Your goal →
In this exercise, the entries below include pictures. Repeat exactly the lines from the line with "congruence closure algorithms perform well" to the line with "sorts invoices into", including both, but without the pictures.

(Excerpts from a dataset)
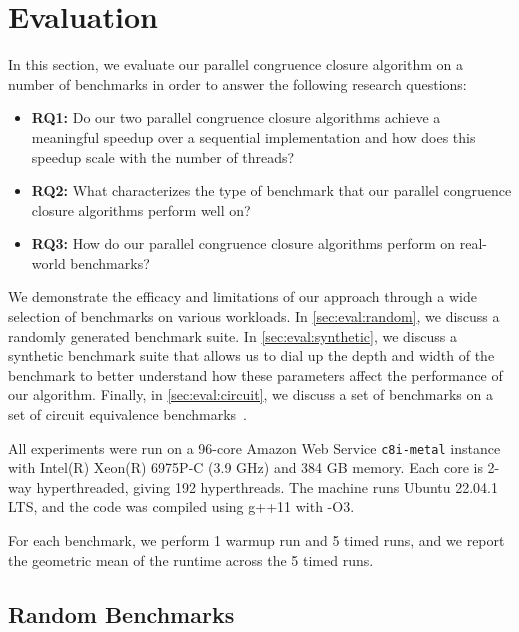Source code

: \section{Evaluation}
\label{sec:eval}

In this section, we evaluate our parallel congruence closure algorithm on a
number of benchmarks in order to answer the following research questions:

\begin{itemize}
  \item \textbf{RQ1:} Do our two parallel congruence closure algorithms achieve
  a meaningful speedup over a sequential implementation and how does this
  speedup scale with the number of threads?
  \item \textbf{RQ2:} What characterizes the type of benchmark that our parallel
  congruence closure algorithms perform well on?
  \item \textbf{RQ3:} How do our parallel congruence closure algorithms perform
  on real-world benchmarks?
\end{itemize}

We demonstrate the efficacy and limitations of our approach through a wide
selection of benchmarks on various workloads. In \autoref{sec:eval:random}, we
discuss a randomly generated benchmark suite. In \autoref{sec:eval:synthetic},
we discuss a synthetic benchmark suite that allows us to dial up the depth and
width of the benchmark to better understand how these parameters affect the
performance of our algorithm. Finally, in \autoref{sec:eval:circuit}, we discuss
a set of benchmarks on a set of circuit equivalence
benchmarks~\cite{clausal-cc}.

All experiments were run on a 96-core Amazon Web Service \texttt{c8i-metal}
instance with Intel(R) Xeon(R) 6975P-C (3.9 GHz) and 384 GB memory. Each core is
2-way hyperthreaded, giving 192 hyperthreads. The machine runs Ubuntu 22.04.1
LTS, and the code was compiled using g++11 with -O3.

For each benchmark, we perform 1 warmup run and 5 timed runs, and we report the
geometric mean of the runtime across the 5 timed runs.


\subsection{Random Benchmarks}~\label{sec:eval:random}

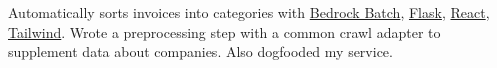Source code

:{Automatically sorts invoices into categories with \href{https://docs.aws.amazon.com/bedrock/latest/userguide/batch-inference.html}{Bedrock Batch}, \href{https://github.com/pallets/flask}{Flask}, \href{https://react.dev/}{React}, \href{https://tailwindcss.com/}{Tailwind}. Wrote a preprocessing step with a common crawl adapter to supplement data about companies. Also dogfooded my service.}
...
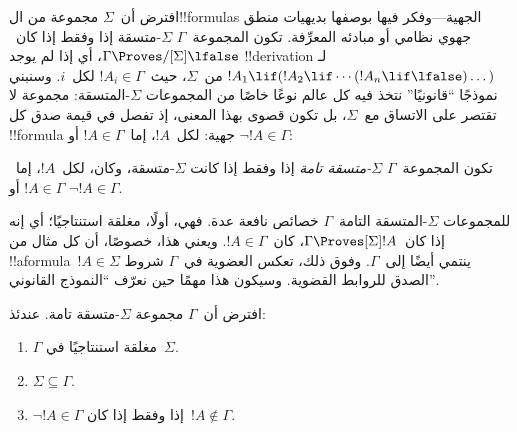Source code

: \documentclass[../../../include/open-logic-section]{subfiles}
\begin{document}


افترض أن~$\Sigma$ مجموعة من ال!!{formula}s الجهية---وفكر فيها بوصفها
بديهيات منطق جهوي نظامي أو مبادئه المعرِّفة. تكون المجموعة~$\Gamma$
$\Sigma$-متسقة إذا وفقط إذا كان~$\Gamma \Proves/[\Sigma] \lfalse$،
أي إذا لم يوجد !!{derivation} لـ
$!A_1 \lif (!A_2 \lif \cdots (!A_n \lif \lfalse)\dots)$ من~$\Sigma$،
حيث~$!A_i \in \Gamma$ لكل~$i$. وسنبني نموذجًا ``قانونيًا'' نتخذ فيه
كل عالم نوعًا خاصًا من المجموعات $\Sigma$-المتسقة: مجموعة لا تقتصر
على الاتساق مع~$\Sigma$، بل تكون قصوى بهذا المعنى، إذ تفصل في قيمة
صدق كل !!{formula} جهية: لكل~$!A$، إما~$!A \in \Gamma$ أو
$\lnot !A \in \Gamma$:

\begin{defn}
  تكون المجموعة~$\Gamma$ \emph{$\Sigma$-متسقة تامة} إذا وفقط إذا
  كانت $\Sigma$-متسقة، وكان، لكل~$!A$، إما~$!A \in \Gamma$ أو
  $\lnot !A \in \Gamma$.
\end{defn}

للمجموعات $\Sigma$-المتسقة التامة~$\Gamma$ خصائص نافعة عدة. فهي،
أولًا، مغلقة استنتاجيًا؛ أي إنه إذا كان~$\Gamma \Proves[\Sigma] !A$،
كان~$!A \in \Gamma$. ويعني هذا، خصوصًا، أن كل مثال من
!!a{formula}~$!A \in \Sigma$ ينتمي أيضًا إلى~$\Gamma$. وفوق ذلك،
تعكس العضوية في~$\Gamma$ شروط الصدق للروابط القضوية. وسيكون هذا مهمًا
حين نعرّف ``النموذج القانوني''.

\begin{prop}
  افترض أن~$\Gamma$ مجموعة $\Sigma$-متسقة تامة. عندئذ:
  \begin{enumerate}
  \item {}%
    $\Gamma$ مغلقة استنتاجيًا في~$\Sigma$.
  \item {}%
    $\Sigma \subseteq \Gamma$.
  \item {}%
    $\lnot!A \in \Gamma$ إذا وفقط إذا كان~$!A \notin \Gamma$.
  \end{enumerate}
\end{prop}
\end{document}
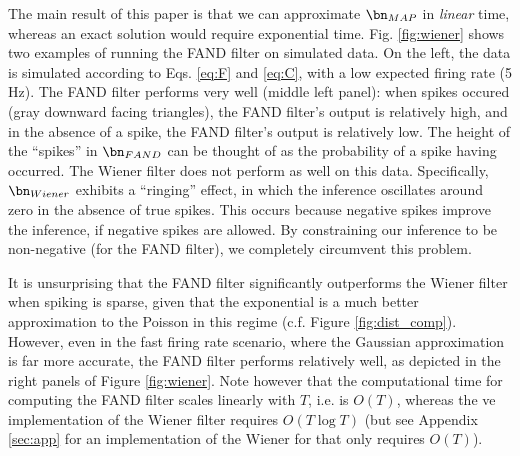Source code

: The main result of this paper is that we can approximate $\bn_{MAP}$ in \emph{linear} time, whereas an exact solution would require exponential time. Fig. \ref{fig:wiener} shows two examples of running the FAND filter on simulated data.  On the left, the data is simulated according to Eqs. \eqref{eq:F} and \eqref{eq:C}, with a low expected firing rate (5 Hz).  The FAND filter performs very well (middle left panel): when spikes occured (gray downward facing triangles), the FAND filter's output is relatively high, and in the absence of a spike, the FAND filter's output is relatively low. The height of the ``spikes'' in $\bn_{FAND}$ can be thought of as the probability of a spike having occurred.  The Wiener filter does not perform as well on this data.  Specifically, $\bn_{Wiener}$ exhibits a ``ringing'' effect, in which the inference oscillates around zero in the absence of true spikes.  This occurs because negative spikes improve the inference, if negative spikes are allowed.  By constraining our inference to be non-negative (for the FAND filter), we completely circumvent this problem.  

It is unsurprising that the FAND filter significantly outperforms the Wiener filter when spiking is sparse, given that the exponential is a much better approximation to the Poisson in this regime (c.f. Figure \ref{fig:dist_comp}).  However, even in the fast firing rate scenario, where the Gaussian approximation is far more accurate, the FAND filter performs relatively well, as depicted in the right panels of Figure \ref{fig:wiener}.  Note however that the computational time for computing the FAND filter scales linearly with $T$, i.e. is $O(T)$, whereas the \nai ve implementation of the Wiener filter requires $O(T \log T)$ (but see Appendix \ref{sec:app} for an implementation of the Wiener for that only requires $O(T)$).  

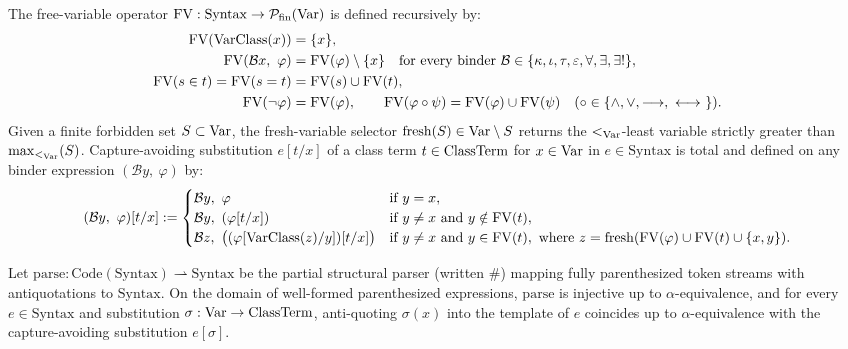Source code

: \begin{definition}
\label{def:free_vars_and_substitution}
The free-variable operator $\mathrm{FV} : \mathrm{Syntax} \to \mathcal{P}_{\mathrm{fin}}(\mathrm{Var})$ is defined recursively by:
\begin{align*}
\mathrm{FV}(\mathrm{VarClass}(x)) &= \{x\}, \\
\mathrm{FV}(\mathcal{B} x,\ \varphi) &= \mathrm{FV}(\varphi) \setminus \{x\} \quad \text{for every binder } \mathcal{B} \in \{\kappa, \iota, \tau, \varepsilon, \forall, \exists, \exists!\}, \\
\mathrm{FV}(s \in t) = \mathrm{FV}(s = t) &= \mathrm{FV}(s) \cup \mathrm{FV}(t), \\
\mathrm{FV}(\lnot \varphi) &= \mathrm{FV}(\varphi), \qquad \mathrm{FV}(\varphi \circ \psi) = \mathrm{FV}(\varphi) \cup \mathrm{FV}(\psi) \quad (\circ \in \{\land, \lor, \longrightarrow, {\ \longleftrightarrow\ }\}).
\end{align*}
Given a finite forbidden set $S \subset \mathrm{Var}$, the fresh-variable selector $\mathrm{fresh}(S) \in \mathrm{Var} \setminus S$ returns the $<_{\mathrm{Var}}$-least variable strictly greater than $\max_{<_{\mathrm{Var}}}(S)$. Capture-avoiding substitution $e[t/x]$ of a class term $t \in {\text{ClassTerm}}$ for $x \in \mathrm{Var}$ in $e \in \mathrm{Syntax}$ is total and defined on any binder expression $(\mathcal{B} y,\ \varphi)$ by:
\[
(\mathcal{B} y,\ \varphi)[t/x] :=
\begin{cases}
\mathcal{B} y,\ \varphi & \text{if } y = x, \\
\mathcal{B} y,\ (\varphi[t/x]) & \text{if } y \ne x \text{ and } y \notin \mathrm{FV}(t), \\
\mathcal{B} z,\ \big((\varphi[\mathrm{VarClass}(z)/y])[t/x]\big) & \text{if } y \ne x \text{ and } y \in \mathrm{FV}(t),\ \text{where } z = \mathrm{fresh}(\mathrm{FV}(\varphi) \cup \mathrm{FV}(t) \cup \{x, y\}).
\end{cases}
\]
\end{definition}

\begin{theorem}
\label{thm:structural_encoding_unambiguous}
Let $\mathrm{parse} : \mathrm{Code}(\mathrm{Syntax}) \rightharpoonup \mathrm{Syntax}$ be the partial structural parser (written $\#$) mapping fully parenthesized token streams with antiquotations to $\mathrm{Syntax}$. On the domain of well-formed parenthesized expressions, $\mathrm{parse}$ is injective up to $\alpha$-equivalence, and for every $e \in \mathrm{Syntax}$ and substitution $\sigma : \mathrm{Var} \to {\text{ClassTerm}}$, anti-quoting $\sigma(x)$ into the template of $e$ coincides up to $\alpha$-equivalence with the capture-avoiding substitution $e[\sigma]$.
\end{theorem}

Exercise answer →
  congruence closure algorithms perform well on?
  \item \textbf{RQ3:} How do our parallel congruence closure algorithms perform
  on real-world benchmarks?
\end{itemize}

We demonstrate the efficacy and limitations of our approach through a wide
selection of benchmarks on various workloads. In \autoref{sec:eval:random}, we
discuss a randomly generated benchmark suite. In \autoref{sec:eval:synthetic},
we discuss a synthetic benchmark suite that allows us to dial up the depth and
width of the benchmark to better understand how these parameters affect the
performance of our algorithm. Finally, in \autoref{sec:eval:circuit}, we discuss
a set of benchmarks on a set of circuit equivalence
benchmarks~\cite{clausal-cc}.

All experiments were run on a 96-core Amazon Web Service \texttt{c8i-metal}
instance with Intel(R) Xeon(R) 6975P-C (3.9 GHz) and 384 GB memory. Each core is
2-way hyperthreaded, giving 192 hyperthreads. The machine runs Ubuntu 22.04.1
LTS, and the code was compiled using g++11 with -O3.

For each benchmark, we perform 1 warmup run and 5 timed runs, and we report the
geometric mean of the runtime across the 5 timed runs.


\subsection{Random Benchmarks}~\label{sec:eval:random}

Source code

:{Automatically sorts invoices into categories with \href{https://docs.aws.amazon.com/bedrock/latest/userguide/batch-inference.html}{Bedrock Batch}, \href{https://github.com/pallets/flask}{Flask}, \href{https://react.dev/}{React}, \href{https://tailwindcss.com/}{Tailwind}. Wrote a preprocessing step with a common crawl adapter to supplement data about companies. Also dogfooded my service.}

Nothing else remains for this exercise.